The next release will have a
lr:hq
preset for-k19 -w 19 -U50,500 -g10k
.
Shouldn't it be
-x map-ont -k19 -w 19 -U50,500 -g10k
? According to @iiSeymour
@iiSeymour I noticed the latest Minimap2-2.27 (r1193)
includes an updated lr:hq
preset. I conducted a small benchmark between this new preset and the old map-ont
preset on a human R10.4.1 database using dorado 0.4.1 in HAC mode.
For -x map-ont
:
19072496 + 0 mapped (99.93% : N/A) 12791592 + 0 primary mapped (99.90% : N/A)
For -x lr:hq
:
18636130 + 0 mapped (99.79% : N/A) 12765068 + 0 primary mapped (99.69% : N/A)
It appears that there are fewer mapped reads (~0.14%) with the new lr:hq preset. Considering the relatively high coverage (>50X) of this data, this difference could be significant.
Read count-based metrics are often misleading. The difference mostly comes from short reads and low-quality reads that may interfere with analyses on the contrary. PS: also, not all reads are supposed to get mapped to a reference genome.
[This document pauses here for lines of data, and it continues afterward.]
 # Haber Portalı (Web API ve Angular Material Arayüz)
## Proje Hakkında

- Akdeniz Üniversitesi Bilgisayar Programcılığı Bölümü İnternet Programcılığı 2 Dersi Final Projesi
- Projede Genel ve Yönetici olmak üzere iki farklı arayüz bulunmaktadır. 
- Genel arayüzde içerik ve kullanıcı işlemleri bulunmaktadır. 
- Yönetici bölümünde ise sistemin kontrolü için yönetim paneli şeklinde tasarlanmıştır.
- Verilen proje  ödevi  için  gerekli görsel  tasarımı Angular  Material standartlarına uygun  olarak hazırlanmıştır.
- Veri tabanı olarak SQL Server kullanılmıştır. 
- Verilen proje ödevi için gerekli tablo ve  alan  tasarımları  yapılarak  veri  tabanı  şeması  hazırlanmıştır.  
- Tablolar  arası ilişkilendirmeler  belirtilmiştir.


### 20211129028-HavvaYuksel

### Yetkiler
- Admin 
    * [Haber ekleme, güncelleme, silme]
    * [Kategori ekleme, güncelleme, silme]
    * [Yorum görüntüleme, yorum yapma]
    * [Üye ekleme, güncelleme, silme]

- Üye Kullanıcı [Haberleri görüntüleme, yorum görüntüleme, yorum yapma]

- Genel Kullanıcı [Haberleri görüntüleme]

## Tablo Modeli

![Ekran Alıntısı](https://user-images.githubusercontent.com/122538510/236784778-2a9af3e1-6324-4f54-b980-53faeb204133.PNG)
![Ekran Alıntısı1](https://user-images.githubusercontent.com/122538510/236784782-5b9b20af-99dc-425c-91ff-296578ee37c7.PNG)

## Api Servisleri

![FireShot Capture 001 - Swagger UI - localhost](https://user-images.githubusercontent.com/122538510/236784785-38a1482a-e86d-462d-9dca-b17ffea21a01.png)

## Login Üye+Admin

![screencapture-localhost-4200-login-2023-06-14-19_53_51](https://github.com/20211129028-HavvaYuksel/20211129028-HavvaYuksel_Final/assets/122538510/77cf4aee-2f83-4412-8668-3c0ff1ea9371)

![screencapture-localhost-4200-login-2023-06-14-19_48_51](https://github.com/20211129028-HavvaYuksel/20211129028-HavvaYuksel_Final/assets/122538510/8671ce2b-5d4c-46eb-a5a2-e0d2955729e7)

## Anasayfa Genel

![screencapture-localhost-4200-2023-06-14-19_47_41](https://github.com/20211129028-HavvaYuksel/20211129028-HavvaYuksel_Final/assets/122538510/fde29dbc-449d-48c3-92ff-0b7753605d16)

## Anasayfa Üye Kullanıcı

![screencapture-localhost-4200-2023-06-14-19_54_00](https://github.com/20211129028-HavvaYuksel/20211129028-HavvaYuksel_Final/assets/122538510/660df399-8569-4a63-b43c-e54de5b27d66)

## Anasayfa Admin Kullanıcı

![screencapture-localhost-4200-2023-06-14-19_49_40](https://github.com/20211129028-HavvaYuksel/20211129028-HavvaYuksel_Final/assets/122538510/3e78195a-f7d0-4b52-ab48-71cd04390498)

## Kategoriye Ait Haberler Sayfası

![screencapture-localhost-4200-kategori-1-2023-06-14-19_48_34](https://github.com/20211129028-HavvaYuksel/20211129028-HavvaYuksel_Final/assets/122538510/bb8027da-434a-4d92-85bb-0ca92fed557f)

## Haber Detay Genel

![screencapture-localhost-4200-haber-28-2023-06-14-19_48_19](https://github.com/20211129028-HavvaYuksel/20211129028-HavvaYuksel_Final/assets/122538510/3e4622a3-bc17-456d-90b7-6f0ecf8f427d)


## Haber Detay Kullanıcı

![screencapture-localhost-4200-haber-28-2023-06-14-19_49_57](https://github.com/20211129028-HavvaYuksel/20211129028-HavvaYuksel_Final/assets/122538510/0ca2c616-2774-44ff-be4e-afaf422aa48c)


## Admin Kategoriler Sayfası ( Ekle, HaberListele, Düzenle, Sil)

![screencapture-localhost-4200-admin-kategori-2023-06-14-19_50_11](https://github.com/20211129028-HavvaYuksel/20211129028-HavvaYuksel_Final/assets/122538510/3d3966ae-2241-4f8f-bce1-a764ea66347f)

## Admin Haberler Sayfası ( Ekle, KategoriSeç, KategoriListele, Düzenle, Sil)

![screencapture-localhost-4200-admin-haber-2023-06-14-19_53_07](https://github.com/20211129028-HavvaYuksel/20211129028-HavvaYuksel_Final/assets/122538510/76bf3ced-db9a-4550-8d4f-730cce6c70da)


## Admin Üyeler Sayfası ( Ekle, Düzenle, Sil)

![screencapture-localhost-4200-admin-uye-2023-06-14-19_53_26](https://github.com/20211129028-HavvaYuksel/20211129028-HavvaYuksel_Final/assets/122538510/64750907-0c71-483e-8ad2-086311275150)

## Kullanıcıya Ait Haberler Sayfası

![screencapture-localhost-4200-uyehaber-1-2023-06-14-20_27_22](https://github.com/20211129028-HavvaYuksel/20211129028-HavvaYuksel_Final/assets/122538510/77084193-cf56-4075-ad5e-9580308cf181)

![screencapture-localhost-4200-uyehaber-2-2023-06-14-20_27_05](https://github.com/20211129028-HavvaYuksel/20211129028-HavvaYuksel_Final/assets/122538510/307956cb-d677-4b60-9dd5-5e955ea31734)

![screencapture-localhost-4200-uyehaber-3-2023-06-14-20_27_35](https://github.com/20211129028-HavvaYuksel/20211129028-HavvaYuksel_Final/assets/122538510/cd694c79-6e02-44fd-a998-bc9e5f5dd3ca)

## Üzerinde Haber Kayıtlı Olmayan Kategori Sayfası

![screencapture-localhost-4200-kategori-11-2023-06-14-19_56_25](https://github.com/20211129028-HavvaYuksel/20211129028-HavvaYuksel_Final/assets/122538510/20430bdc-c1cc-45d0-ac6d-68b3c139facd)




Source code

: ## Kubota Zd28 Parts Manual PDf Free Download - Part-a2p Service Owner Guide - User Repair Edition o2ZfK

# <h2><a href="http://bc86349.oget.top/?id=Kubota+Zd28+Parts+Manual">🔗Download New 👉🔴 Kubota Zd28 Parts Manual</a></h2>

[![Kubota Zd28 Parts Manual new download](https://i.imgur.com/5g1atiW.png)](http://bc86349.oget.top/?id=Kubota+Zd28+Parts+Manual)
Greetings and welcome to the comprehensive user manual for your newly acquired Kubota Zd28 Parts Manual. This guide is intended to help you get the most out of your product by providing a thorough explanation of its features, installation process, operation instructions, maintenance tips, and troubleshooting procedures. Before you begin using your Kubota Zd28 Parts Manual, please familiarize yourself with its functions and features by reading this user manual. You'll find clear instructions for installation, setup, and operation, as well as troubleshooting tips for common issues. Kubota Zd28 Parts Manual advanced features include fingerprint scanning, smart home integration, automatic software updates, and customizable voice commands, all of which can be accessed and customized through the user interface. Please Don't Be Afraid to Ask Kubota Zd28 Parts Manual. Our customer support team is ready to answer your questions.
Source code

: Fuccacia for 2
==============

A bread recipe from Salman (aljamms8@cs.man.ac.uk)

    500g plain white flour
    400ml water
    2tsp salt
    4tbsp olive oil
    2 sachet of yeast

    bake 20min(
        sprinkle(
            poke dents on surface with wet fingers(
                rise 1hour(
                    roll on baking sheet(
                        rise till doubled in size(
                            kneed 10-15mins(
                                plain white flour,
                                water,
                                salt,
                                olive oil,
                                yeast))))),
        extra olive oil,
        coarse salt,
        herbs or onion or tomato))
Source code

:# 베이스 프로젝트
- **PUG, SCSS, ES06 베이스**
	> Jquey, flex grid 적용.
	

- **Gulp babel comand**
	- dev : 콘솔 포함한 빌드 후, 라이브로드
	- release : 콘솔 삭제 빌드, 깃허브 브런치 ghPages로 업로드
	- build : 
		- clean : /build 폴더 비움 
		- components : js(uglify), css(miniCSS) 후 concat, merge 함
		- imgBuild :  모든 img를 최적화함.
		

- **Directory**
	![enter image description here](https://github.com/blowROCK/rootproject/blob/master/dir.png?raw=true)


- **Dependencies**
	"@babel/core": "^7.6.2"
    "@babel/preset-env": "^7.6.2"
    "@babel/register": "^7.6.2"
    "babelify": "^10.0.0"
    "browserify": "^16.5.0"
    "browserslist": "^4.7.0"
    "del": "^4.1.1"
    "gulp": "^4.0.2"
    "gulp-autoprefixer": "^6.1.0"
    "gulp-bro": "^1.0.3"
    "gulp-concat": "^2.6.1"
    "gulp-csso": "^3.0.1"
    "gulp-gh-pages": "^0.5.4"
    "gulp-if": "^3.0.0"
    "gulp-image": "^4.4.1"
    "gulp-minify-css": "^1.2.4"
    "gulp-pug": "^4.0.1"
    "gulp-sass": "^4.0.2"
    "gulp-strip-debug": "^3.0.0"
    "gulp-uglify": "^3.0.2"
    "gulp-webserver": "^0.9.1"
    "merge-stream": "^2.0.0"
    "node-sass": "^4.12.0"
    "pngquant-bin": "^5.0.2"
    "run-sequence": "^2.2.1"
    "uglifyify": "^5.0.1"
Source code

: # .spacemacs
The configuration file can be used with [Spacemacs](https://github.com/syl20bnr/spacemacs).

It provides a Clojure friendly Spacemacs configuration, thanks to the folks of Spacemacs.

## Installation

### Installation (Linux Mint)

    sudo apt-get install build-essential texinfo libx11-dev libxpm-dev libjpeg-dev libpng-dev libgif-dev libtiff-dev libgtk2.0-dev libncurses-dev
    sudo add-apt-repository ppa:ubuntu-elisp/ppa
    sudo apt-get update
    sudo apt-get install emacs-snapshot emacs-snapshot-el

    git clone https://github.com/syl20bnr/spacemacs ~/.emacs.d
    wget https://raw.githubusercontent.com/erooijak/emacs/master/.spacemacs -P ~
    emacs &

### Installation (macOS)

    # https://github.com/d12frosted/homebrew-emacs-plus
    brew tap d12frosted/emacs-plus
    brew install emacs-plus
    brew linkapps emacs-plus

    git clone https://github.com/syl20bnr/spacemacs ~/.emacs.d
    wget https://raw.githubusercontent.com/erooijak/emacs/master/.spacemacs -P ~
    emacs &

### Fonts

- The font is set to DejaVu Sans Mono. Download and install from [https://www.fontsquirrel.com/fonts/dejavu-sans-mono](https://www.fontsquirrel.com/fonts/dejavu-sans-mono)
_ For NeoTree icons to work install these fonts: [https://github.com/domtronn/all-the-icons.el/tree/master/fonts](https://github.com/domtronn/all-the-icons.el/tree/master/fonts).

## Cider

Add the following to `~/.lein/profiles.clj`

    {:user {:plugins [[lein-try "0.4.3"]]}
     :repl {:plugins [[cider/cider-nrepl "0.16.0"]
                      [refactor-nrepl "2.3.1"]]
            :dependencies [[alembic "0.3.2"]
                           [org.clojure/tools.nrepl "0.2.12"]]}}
The next release will have a
lr:hq
preset for-k19 -w 19 -U50,500 -g10k
.Shouldn't it be
-x map-ont -k19 -w 19 -U50,500 -g10k
? According to @iiSeymour
Thanks a lot. @jelber2 splice:hq
works for RNA and lr:hq
works for DNA.
preset lr:hq => -x map-ont -k19 -w 19 -U50,500 -g10k
preset splice:hq => -x splice -C5 -O6,24 -B4
preset splice => -x map-ont -k15 -w5 --splice -g2k -G200k -U10,1000000 -A1 -B2 -O2,32 -E1,0 -b0 -C9 -z200 -ub --junc-bonus=9 --cap-sw-mem=0 --splice-flank=yes
So parameters from lr:hq and splice:hq will cause conflicts.
Hello,
@lh3 and @iiSeymour, as far as I understood, splice:hq
is the best option for R10 Nanopore cDNA reads.
Would it be optimal also for the new RNA004 ?
In other words, which setting would you use to optimally align reads from the new RNA pore to a genomic and a transcriptomic reference?
Thank you for your time
Also, if provided a --junc-bed file, would this have any conflict with the splice:hq options?
@camillaugolini-iit Using the --junc-bed
option, minimap2 prioritizes splicing events based on the provided annotations. It will not cause any conflict with splice:hq
options.
Hello,
I have a question: according to Oxford nanopore their last cells produce very accurate reads. Does "map-ont" still work as the best setting to map those reads? I am asking because the manual still refers to "long noisy reads". Thanks for minimap2 and for your time.